Please reproduce the data in its entirety, word for word.

============

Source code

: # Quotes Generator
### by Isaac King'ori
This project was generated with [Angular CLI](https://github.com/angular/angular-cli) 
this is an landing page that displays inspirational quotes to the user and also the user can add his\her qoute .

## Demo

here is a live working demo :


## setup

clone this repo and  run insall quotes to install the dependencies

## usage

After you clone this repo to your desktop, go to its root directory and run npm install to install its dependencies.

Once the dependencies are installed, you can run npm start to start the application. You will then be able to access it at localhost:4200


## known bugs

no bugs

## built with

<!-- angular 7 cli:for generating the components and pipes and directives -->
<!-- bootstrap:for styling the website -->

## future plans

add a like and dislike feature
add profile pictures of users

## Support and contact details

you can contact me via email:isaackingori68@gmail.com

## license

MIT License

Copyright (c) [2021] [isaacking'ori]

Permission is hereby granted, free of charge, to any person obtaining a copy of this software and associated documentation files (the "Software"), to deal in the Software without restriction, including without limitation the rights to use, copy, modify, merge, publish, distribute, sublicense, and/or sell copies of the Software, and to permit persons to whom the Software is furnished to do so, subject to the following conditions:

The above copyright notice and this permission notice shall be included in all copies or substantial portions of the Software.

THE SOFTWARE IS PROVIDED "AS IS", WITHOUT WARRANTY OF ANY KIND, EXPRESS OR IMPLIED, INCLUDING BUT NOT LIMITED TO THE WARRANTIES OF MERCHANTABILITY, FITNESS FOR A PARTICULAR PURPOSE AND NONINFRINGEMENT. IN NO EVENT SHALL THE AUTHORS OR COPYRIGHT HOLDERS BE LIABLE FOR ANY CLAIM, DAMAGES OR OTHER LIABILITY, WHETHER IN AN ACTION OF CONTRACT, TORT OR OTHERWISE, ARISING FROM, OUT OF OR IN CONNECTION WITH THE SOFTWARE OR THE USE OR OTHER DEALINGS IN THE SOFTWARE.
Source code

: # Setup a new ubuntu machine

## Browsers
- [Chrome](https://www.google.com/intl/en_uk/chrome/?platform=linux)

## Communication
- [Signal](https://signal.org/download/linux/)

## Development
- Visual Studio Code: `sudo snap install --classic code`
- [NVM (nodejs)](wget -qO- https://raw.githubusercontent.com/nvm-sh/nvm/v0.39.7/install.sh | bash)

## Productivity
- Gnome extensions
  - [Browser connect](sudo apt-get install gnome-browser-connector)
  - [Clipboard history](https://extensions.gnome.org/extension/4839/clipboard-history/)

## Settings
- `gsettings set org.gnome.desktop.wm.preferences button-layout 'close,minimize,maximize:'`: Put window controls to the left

============

→ **Result**
Source code

: # Quotes Generator
### by Isaac King'ori
This project was generated with [Angular CLI](https://github.com/angular/angular-cli) 
this is an landing page that displays inspirational quotes to the user and also the user can add his\her qoute .

## Demo

here is a live working demo :


## setup

clone this repo and  run insall quotes to install the dependencies

## usage

After you clone this repo to your desktop, go to its root directory and run npm install to install its dependencies.

Once the dependencies are installed, you can run npm start to start the application. You will then be able to access it at localhost:4200


## known bugs

no bugs

## built with

<!-- angular 7 cli:for generating the components and pipes and directives -->
<!-- bootstrap:for styling the website -->

## future plans

add a like and dislike feature
add profile pictures of users

## Support and contact details

you can contact me via email:isaackingori68@gmail.com

## license

MIT License

Copyright (c) [2021] [isaacking'ori]

Permission is hereby granted, free of charge, to any person obtaining a copy of this software and associated documentation files (the "Software"), to deal in the Software without restriction, including without limitation the rights to use, copy, modify, merge, publish, distribute, sublicense, and/or sell copies of the Software, and to permit persons to whom the Software is furnished to do so, subject to the following conditions:

The above copyright notice and this permission notice shall be included in all copies or substantial portions of the Software.

THE SOFTWARE IS PROVIDED "AS IS", WITHOUT WARRANTY OF ANY KIND, EXPRESS OR IMPLIED, INCLUDING BUT NOT LIMITED TO THE WARRANTIES OF MERCHANTABILITY, FITNESS FOR A PARTICULAR PURPOSE AND NONINFRINGEMENT. IN NO EVENT SHALL THE AUTHORS OR COPYRIGHT HOLDERS BE LIABLE FOR ANY CLAIM, DAMAGES OR OTHER LIABILITY, WHETHER IN AN ACTION OF CONTRACT, TORT OR OTHERWISE, ARISING FROM, OUT OF OR IN CONNECTION WITH THE SOFTWARE OR THE USE OR OTHER DEALINGS IN THE SOFTWARE.
Source code

: # Setup a new ubuntu machine

## Browsers
- [Chrome](https://www.google.com/intl/en_uk/chrome/?platform=linux)

## Communication
- [Signal](https://signal.org/download/linux/)

## Development
- Visual Studio Code: `sudo snap install --classic code`
- [NVM (nodejs)](wget -qO- https://raw.githubusercontent.com/nvm-sh/nvm/v0.39.7/install.sh | bash)

## Productivity
- Gnome extensions
  - [Browser connect](sudo apt-get install gnome-browser-connector)
  - [Clipboard history](https://extensions.gnome.org/extension/4839/clipboard-history/)

## Settings
- `gsettings set org.gnome.desktop.wm.preferences button-layout 'close,minimize,maximize:'`: Put window controls to the left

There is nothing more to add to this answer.